> [Required work] Copy each of the following entries back without change.

§

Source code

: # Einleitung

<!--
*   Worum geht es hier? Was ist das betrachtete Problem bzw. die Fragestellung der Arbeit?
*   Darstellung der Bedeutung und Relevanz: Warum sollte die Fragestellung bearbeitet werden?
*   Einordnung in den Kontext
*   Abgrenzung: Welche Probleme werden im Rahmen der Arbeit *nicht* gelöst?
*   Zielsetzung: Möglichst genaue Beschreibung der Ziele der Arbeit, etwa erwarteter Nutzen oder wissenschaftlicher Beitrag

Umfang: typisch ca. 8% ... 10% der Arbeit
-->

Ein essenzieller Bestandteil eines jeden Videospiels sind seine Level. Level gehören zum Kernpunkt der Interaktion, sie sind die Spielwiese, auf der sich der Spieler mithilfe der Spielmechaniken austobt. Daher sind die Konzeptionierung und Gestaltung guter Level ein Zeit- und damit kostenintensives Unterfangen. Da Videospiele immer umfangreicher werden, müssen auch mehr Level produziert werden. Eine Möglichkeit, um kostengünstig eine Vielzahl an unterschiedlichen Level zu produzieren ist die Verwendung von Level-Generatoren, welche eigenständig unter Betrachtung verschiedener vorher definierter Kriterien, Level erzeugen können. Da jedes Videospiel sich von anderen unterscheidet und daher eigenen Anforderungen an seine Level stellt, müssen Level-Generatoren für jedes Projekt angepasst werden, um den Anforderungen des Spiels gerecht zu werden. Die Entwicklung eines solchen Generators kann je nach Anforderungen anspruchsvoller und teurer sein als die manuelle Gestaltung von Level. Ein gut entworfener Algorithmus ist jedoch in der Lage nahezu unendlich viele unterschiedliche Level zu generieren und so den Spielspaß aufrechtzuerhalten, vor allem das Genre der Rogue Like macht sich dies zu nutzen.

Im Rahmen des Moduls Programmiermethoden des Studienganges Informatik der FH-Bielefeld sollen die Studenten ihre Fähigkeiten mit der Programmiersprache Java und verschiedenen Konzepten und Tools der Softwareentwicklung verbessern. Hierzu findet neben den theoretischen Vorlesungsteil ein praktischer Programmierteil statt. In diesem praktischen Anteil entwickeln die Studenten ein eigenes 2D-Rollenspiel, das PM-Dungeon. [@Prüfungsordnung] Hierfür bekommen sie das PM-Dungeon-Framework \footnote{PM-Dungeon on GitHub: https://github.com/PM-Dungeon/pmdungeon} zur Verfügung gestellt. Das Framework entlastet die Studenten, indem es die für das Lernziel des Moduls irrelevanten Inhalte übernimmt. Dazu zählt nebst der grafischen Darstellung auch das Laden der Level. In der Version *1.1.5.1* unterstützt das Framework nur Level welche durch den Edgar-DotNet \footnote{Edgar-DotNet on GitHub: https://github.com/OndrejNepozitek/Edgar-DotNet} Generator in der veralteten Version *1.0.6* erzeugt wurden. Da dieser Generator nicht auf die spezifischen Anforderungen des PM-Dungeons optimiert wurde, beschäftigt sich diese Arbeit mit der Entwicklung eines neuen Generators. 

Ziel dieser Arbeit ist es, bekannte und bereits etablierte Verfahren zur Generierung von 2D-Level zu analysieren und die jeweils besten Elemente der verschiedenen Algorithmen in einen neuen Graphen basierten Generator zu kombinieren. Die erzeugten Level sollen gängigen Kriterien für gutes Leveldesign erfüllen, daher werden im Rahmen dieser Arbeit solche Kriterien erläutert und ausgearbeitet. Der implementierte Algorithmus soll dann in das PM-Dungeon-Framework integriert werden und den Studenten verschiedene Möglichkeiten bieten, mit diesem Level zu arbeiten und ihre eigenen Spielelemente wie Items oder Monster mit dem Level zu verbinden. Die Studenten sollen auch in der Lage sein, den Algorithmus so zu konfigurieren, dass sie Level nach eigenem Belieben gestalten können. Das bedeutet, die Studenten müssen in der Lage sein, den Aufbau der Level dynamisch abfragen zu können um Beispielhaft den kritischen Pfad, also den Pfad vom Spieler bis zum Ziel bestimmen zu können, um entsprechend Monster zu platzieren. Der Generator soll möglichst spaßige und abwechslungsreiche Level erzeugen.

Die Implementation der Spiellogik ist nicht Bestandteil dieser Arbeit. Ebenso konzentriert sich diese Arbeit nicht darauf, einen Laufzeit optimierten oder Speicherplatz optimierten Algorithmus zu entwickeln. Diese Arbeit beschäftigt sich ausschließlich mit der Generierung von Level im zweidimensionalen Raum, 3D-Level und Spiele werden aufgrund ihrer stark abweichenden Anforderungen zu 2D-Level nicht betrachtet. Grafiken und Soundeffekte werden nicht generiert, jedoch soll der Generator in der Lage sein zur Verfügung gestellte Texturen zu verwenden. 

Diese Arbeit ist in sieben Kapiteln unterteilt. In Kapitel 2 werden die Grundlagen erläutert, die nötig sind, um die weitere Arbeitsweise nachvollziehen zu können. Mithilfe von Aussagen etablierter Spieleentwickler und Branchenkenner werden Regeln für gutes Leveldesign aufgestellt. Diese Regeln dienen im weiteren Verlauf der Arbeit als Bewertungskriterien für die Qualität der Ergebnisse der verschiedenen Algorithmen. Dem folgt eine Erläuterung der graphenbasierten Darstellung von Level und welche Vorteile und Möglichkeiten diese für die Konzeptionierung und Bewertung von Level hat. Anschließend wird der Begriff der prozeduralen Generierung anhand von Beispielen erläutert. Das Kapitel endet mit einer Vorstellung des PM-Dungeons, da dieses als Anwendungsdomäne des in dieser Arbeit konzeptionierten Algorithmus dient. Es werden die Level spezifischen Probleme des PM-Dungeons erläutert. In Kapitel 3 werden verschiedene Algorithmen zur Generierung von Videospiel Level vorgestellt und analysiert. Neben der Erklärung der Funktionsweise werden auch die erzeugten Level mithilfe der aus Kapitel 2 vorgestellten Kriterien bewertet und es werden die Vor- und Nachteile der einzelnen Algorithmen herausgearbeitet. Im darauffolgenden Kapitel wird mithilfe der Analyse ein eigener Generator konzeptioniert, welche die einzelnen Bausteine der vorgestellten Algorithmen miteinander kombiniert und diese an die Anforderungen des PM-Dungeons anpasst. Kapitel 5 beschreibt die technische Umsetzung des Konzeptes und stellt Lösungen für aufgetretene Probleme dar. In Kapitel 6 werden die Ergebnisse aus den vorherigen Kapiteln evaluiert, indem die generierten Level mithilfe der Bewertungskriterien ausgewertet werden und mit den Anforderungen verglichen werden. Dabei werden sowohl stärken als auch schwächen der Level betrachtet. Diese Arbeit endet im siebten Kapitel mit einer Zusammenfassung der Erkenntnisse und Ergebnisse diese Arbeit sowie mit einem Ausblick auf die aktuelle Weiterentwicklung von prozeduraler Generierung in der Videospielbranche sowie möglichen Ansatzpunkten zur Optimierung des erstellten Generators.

§

> [Written solution]
Source code

: # Einleitung

<!--
*   Worum geht es hier? Was ist das betrachtete Problem bzw. die Fragestellung der Arbeit?
*   Darstellung der Bedeutung und Relevanz: Warum sollte die Fragestellung bearbeitet werden?
*   Einordnung in den Kontext
*   Abgrenzung: Welche Probleme werden im Rahmen der Arbeit *nicht* gelöst?
*   Zielsetzung: Möglichst genaue Beschreibung der Ziele der Arbeit, etwa erwarteter Nutzen oder wissenschaftlicher Beitrag

Umfang: typisch ca. 8% ... 10% der Arbeit
-->

Ein essenzieller Bestandteil eines jeden Videospiels sind seine Level. Level gehören zum Kernpunkt der Interaktion, sie sind die Spielwiese, auf der sich der Spieler mithilfe der Spielmechaniken austobt. Daher sind die Konzeptionierung und Gestaltung guter Level ein Zeit- und damit kostenintensives Unterfangen. Da Videospiele immer umfangreicher werden, müssen auch mehr Level produziert werden. Eine Möglichkeit, um kostengünstig eine Vielzahl an unterschiedlichen Level zu produzieren ist die Verwendung von Level-Generatoren, welche eigenständig unter Betrachtung verschiedener vorher definierter Kriterien, Level erzeugen können. Da jedes Videospiel sich von anderen unterscheidet und daher eigenen Anforderungen an seine Level stellt, müssen Level-Generatoren für jedes Projekt angepasst werden, um den Anforderungen des Spiels gerecht zu werden. Die Entwicklung eines solchen Generators kann je nach Anforderungen anspruchsvoller und teurer sein als die manuelle Gestaltung von Level. Ein gut entworfener Algorithmus ist jedoch in der Lage nahezu unendlich viele unterschiedliche Level zu generieren und so den Spielspaß aufrechtzuerhalten, vor allem das Genre der Rogue Like macht sich dies zu nutzen.

Im Rahmen des Moduls Programmiermethoden des Studienganges Informatik der FH-Bielefeld sollen die Studenten ihre Fähigkeiten mit der Programmiersprache Java und verschiedenen Konzepten und Tools der Softwareentwicklung verbessern. Hierzu findet neben den theoretischen Vorlesungsteil ein praktischer Programmierteil statt. In diesem praktischen Anteil entwickeln die Studenten ein eigenes 2D-Rollenspiel, das PM-Dungeon. [@Prüfungsordnung] Hierfür bekommen sie das PM-Dungeon-Framework \footnote{PM-Dungeon on GitHub: https://github.com/PM-Dungeon/pmdungeon} zur Verfügung gestellt. Das Framework entlastet die Studenten, indem es die für das Lernziel des Moduls irrelevanten Inhalte übernimmt. Dazu zählt nebst der grafischen Darstellung auch das Laden der Level. In der Version *1.1.5.1* unterstützt das Framework nur Level welche durch den Edgar-DotNet \footnote{Edgar-DotNet on GitHub: https://github.com/OndrejNepozitek/Edgar-DotNet} Generator in der veralteten Version *1.0.6* erzeugt wurden. Da dieser Generator nicht auf die spezifischen Anforderungen des PM-Dungeons optimiert wurde, beschäftigt sich diese Arbeit mit der Entwicklung eines neuen Generators. 

Ziel dieser Arbeit ist es, bekannte und bereits etablierte Verfahren zur Generierung von 2D-Level zu analysieren und die jeweils besten Elemente der verschiedenen Algorithmen in einen neuen Graphen basierten Generator zu kombinieren. Die erzeugten Level sollen gängigen Kriterien für gutes Leveldesign erfüllen, daher werden im Rahmen dieser Arbeit solche Kriterien erläutert und ausgearbeitet. Der implementierte Algorithmus soll dann in das PM-Dungeon-Framework integriert werden und den Studenten verschiedene Möglichkeiten bieten, mit diesem Level zu arbeiten und ihre eigenen Spielelemente wie Items oder Monster mit dem Level zu verbinden. Die Studenten sollen auch in der Lage sein, den Algorithmus so zu konfigurieren, dass sie Level nach eigenem Belieben gestalten können. Das bedeutet, die Studenten müssen in der Lage sein, den Aufbau der Level dynamisch abfragen zu können um Beispielhaft den kritischen Pfad, also den Pfad vom Spieler bis zum Ziel bestimmen zu können, um entsprechend Monster zu platzieren. Der Generator soll möglichst spaßige und abwechslungsreiche Level erzeugen.

Die Implementation der Spiellogik ist nicht Bestandteil dieser Arbeit. Ebenso konzentriert sich diese Arbeit nicht darauf, einen Laufzeit optimierten oder Speicherplatz optimierten Algorithmus zu entwickeln. Diese Arbeit beschäftigt sich ausschließlich mit der Generierung von Level im zweidimensionalen Raum, 3D-Level und Spiele werden aufgrund ihrer stark abweichenden Anforderungen zu 2D-Level nicht betrachtet. Grafiken und Soundeffekte werden nicht generiert, jedoch soll der Generator in der Lage sein zur Verfügung gestellte Texturen zu verwenden. 

Diese Arbeit ist in sieben Kapiteln unterteilt. In Kapitel 2 werden die Grundlagen erläutert, die nötig sind, um die weitere Arbeitsweise nachvollziehen zu können. Mithilfe von Aussagen etablierter Spieleentwickler und Branchenkenner werden Regeln für gutes Leveldesign aufgestellt. Diese Regeln dienen im weiteren Verlauf der Arbeit als Bewertungskriterien für die Qualität der Ergebnisse der verschiedenen Algorithmen. Dem folgt eine Erläuterung der graphenbasierten Darstellung von Level und welche Vorteile und Möglichkeiten diese für die Konzeptionierung und Bewertung von Level hat. Anschließend wird der Begriff der prozeduralen Generierung anhand von Beispielen erläutert. Das Kapitel endet mit einer Vorstellung des PM-Dungeons, da dieses als Anwendungsdomäne des in dieser Arbeit konzeptionierten Algorithmus dient. Es werden die Level spezifischen Probleme des PM-Dungeons erläutert. In Kapitel 3 werden verschiedene Algorithmen zur Generierung von Videospiel Level vorgestellt und analysiert. Neben der Erklärung der Funktionsweise werden auch die erzeugten Level mithilfe der aus Kapitel 2 vorgestellten Kriterien bewertet und es werden die Vor- und Nachteile der einzelnen Algorithmen herausgearbeitet. Im darauffolgenden Kapitel wird mithilfe der Analyse ein eigener Generator konzeptioniert, welche die einzelnen Bausteine der vorgestellten Algorithmen miteinander kombiniert und diese an die Anforderungen des PM-Dungeons anpasst. Kapitel 5 beschreibt die technische Umsetzung des Konzeptes und stellt Lösungen für aufgetretene Probleme dar. In Kapitel 6 werden die Ergebnisse aus den vorherigen Kapiteln evaluiert, indem die generierten Level mithilfe der Bewertungskriterien ausgewertet werden und mit den Anforderungen verglichen werden. Dabei werden sowohl stärken als auch schwächen der Level betrachtet. Diese Arbeit endet im siebten Kapitel mit einer Zusammenfassung der Erkenntnisse und Ergebnisse diese Arbeit sowie mit einem Ausblick auf die aktuelle Weiterentwicklung von prozeduraler Generierung in der Videospielbranche sowie möglichen Ansatzpunkten zur Optimierung des erstellten Generators.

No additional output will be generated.